*Supplied records*.
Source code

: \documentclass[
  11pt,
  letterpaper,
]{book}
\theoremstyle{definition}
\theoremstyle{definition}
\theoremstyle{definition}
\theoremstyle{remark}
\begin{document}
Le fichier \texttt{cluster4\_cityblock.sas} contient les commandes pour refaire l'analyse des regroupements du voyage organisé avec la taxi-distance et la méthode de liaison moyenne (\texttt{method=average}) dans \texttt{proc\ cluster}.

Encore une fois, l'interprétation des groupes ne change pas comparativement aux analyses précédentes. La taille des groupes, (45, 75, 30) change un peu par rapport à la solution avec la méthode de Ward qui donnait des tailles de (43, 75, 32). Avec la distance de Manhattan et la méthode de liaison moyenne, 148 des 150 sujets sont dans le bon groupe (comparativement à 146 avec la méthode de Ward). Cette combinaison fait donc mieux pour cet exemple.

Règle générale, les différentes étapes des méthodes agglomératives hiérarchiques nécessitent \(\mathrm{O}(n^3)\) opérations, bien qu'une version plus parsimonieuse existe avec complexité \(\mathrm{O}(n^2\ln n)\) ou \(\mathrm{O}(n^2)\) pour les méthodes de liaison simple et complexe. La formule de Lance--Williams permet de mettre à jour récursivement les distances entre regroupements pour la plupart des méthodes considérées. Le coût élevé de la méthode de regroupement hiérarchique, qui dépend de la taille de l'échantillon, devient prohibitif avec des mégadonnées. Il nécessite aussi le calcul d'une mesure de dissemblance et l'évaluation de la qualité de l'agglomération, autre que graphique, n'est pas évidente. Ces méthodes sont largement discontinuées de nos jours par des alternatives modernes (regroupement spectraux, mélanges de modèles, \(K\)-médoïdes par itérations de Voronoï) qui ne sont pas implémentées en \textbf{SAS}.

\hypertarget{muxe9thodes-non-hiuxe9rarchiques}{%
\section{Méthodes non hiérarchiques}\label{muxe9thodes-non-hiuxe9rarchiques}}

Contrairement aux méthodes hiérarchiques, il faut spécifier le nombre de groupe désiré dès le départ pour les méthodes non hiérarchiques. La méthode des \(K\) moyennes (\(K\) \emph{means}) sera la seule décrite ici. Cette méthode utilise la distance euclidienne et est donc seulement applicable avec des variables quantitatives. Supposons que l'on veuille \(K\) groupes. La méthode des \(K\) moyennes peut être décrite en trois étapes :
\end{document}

*About this task*. Your task is to list each line of the records with the word "dans".

*Answer space*.
Le fichier \texttt{cluster4\_cityblock.sas} contient les commandes pour refaire l'analyse des regroupements du voyage organisé avec la taxi-distance et la méthode de liaison moyenne (\texttt{method=average}) dans \texttt{proc\ cluster}.
Encore une fois, l'interprétation des groupes ne change pas comparativement aux analyses précédentes. La taille des groupes, (45, 75, 30) change un peu par rapport à la solution avec la méthode de Ward qui donnait des tailles de (43, 75, 32). Avec la distance de Manhattan et la méthode de liaison moyenne, 148 des 150 sujets sont dans le bon groupe (comparativement à 146 avec la méthode de Ward). Cette combinaison fait donc mieux pour cet exemple.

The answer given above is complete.